Paweł Zalewski
Paweł Zalewski uważa, że spór między rządem a opozycją o kształt reformy służby zdrowia ma wymiar polityczny, a nie merytoryczny.
2008-10-22, 09:18
Posłuchaj
Paweł Zalewski uważa, że spór między rządem a opozycją o kształt reformy służby zdrowia ma wymiar polityczny, a nie merytoryczny. Gość Salonu Politycznego Trójki oskarża polityków PiS-u i Lewicy, że wykorzystują sprawę służby zdrowia do poprawienia swoich notowań w sondażach. Były polityk Prawa i Sprawiedliwości jest zdania, że opozycja powinna współpracować z rządem w sprawie reformy służby zdrowia.
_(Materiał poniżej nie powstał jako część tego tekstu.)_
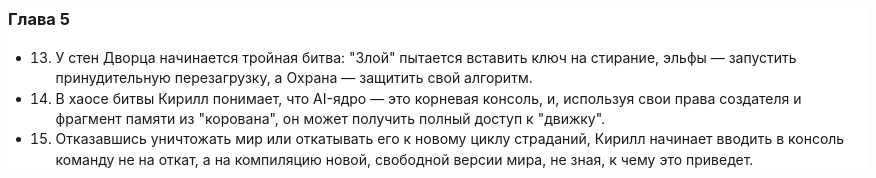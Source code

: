 ### Глава 5


 * 13. У стен Дворца начинается тройная битва: "Злой" пытается вставить ключ на стирание, эльфы — запустить принудительную перезагрузку, а Охрана — защитить свой алгоритм.
 * 14. В хаосе битвы Кирилл понимает, что AI-ядро — это корневая консоль, и, используя свои права создателя и фрагмент памяти из "корована", он может получить полный доступ к "движку".
 * 15. Отказавшись уничтожать мир или откатывать его к новому циклу страданий, Кирилл начинает вводить в консоль команду не на откат, а на компиляцию новой, свободной версии мира, не зная, к чему это приведет.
Tymczasem zamiast merytorycznej dyskusji, politycy fundują nam kolejny spór polityczny.
Zdaniem Zalewskiego - wbrew medialnym wystąpieniom - możliwe jest osiągnięcie porozumienia między rządem a opozycją co do kształtu reformy służby zdrowia. Problemem jest jednak przekonanie polityków, że sprawa reformy jest wygodnym polem do toczenia wyrazistych ideologicznie sporów politycznych.
Poseł Zalewski uważa, że istotą dyskusji na temat reformy służby zdrowia powinno być stworzenie systemu, który gwarantowałby wszystkim dostęp do usług medycznych na najwyższym poziomie.
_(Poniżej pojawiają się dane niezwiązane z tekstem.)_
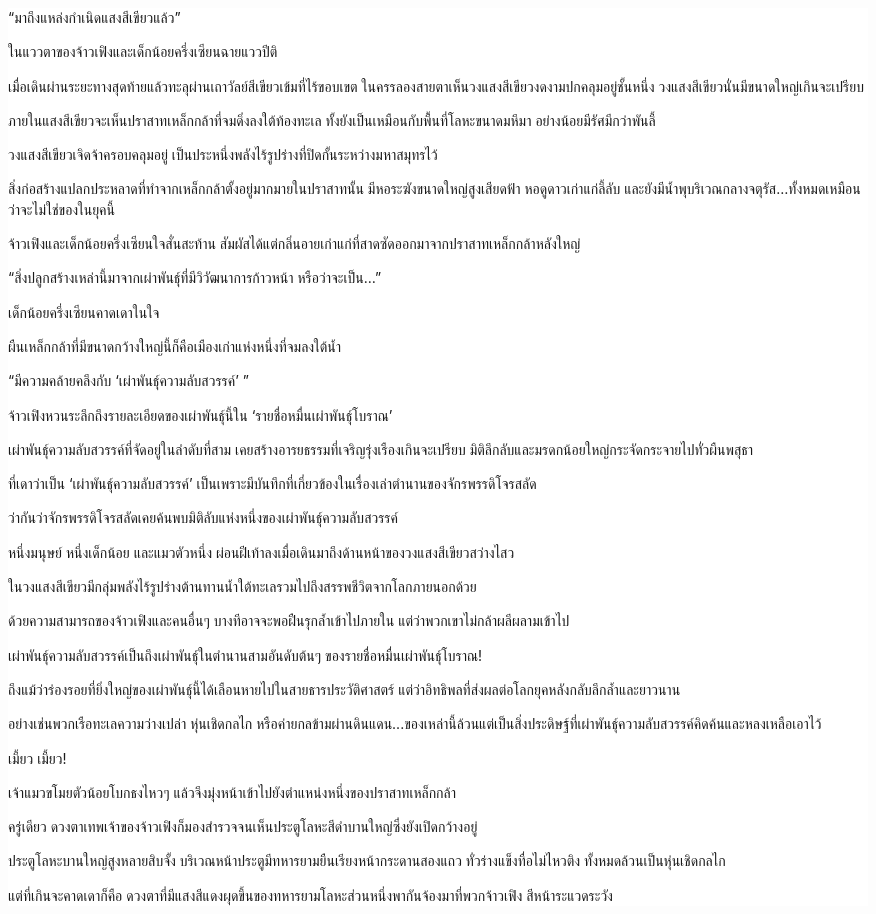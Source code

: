“มาถึงแหล่งกำเนิดแสงสีเขียวแล้ว”

ในแววตาของจ้าวเฟิงและเด็กน้อยครึ่งเซียนฉายแววปีติ

เมื่อเดินผ่านระยะทางสุดท้ายแล้วทะลุผ่านเถาวัลย์สีเขียวเข้มที่ไร้ขอบเขต ในครรลองสายตาเห็นวงแสงสีเขียวงดงามปกคลุมอยู่ชั้นหนึ่ง วงแสงสีเขียวนั่นมีขนาดใหญ่เกินจะเปรียบ

ภายในแสงสีเขียวจะเห็นปราสาทเหล็กกล้าที่จมดิ่งลงใต้ท้องทะเล ทั้งยังเป็นเหมือนกับพื้นที่โลหะขนาดมหึมา อย่างน้อยมีรัศมีกว่าพันลี้

วงแสงสีเขียวเจิดจ้าครอบคลุมอยู่ เป็นประหนึ่งพลังไร้รูปร่างที่ปิดกั้นระหว่างมหาสมุทรไว้

สิ่งก่อสร้างแปลกประหลาดที่ทำจากเหล็กกล้าตั้งอยู่มากมายในปราสาทนั้น มีหอระฆังขนาดใหญ่สูงเสียดฟ้า หอดูดาวเก่าแก่ลี้ลับ และยังมีน้ำพุบริเวณกลางจตุรัส…ทั้งหมดเหมือนว่าจะไม่ใช่ของในยุคนี้

จ้าวเฟิงและเด็กน้อยครึ่งเซียนใจสั่นสะท้าน สัมผัสได้แต่กลิ่นอายเก่าแก่ที่สาดซัดออกมาจากปราสาทเหล็กกล้าหลังใหญ่

“สิ่งปลูกสร้างเหล่านี้มาจากเผ่าพันธุ์ที่มีวิวัฒนาการก้าวหน้า หรือว่าจะเป็น…”

เด็กน้อยครึ่งเซียนคาดเดาในใจ

ผืนเหล็กกล้าที่มีขนาดกว้างใหญ่นี้ก็คือเมืองเก่าแห่งหนึ่งที่จมลงใต้น้ำ

“มีความคล้ายคลึงกับ ‘เผ่าพันธุ์ความลับสวรรค์’ ”

จ้าวเฟิงหวนระลึกถึงรายละเอียดของเผ่าพันธุ์นี้ใน ‘รายชื่อหมื่นเผ่าพันธุ์โบราณ’

เผ่าพันธุ์ความลับสวรรค์ที่จัดอยู่ในลำดับที่สาม เคยสร้างอารยธรรมที่เจริญรุ่งเรืองเกินจะเปรียบ มิติลึกลับและมรดกน้อยใหญ่กระจัดกระจายไปทั่วผืนพสุธา

ที่เดาว่าเป็น ‘เผ่าพันธุ์ความลับสวรรค์’ เป็นเพราะมีบันทึกที่เกี่ยวข้องในเรื่องเล่าตำนานของจักรพรรดิโจรสลัด

ว่ากันว่าจักรพรรดิโจรสลัดเคยค้นพบมิติลับแห่งหนึ่งของเผ่าพันธุ์ความลับสวรรค์

หนึ่งมนุษย์ หนึ่งเด็กน้อย และแมวตัวหนึ่ง ผ่อนฝีเท้าลงเมื่อเดินมาถึงด้านหน้าของวงแสงสีเขียวสว่างไสว

ในวงแสงสีเขียวมีกลุ่มพลังไร้รูปร่างต้านทานน้ำใต้ทะเลรวมไปถึงสรรพชีวิตจากโลกภายนอกด้วย

ด้วยความสามารถของจ้าวเฟิงและคนอื่นๆ บางทีอาจจะพอฝืนรุกล้ำเข้าไปภายใน แต่ว่าพวกเขาไม่กล้าผลีผลามเข้าไป

เผ่าพันธุ์ความลับสวรรค์เป็นถึงเผ่าพันธุ์ในตำนานสามอันดับต้นๆ ของรายชื่อหมื่นเผ่าพันธุ์โบราณ!

ถึงแม้ว่าร่องรอยที่ยิ่งใหญ่ของเผ่าพันธุ์นี้ได้เลือนหายไปในสายธารประวัติศาสตร์ แต่ว่าอิทธิพลที่ส่งผลต่อโลกยุคหลังกลับลึกล้ำและยาวนาน

อย่างเช่นพวกเรือทะเลความว่างเปล่า หุ่นเชิดกลไก หรือค่ายกลข้ามผ่านดินแดน...ของเหล่านี้ล้วนแต่เป็นสิ่งประดิษฐ์ที่เผ่าพันธุ์ความลับสวรรค์คิดค้นและหลงเหลือเอาไว้

เมี้ยว เมี้ยว!

เจ้าแมวขโมยตัวน้อยโบกธงไหวๆ แล้วจึงมุ่งหน้าเข้าไปยังตำแหน่งหนึ่งของปราสาทเหล็กกล้า

ครู่เดียว ดวงตาเทพเจ้าของจ้าวเฟิงก็มองสำรวจจนเห็นประตูโลหะสีดำบานใหญ่ซึ่งยังเปิดกว้างอยู่

ประตูโลหะบานใหญ่สูงหลายสิบจั้ง บริเวณหน้าประตูมีทหารยามยืนเรียงหน้ากระดานสองแถว ทั่วร่างแข็งทื่อไม่ไหวติง ทั้งหมดล้วนเป็นหุ่นเชิดกลไก

แต่ที่เกินจะคาดเดาก็คือ ดวงตาที่มีแสงสีแดงผุดขึ้นของทหารยามโลหะส่วนหนึ่งพากันจ้องมาที่พวกจ้าวเฟิง สีหน้าระแวดระวัง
Wczoraj do późnego wieczora posłowie głosowali na pakietem ustaw zdrowotnych przygotowanym przez minister zdrowia Ewę Kopacz. Sejm przyjął sześć ustaw, w tym ustawę zakładającą obligatoryjne przekształcenie ZOZ-ów w spółki prawa handlowego.
REKLAMA
Paweł Zalewski krytykuje władze Prawa i Sprawiedliwości za decyzję o wykluczeniu z partii Ludwika Dorna. Gość Salonu Politycznego Trójki uważa, że usunięcie Dorna to przejaw kryzysu tej partii.
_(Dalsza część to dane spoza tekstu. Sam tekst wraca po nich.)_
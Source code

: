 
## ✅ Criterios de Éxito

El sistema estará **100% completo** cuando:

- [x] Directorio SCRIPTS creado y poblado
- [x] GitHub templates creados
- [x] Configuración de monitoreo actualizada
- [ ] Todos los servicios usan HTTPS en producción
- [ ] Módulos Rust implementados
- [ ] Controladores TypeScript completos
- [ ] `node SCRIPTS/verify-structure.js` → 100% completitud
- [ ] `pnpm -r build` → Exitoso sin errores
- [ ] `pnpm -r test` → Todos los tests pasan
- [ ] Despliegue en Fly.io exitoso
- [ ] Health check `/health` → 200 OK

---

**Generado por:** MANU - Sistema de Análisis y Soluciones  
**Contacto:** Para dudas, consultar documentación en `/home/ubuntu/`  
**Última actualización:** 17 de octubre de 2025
Były wiceprezes Prawa i Sprawiedliwości uważa, że w PiS-ie brakuje mechanizmów zmuszających władze tej partii do refleksji i rzeczowej dyskusji. Paweł Zalewski uważa, że każda partia popełnia pewne błędy, dlatego ważne jest, by wyciągać wnioski z dotychczasowych działań. Tymczasem - w ocenie Zalewskiego - PiS stał się ugrupowaniem gdzie liczy się tylko zdanie prezesa Jarosława Kaczyńskiego, a to jego zdaniem doprowadzi do rozpadu tej partii.
Wczoraj Zarząd Główny Prawa i Sprawiedliwości zdecydował o wykluczeniu Ludwika Dorna z partii. Dorn od listopada 2007 roku był zawieszony w prawach członka, po tym jak wspólnie z Pawłem Zalewskim i Kazimierzem Ujazdowskim wystosowali list do władz partii krytykujący politykę jej liderów. Władze partii podjęły decyzję o zawieszeniu całej trójki, a Zalewski i Ujazdowski w odpowiedzi na tę decyzję wystąpili wówczas z szeregów PiS-u. Dorn, wobec, którego wszczęto postępowanie dyscyplinarne stwierdził wtedy, że "z jego partii można go tylko wyrzucić" i pozostał w szeregach Prawa i Sprawiedliwości.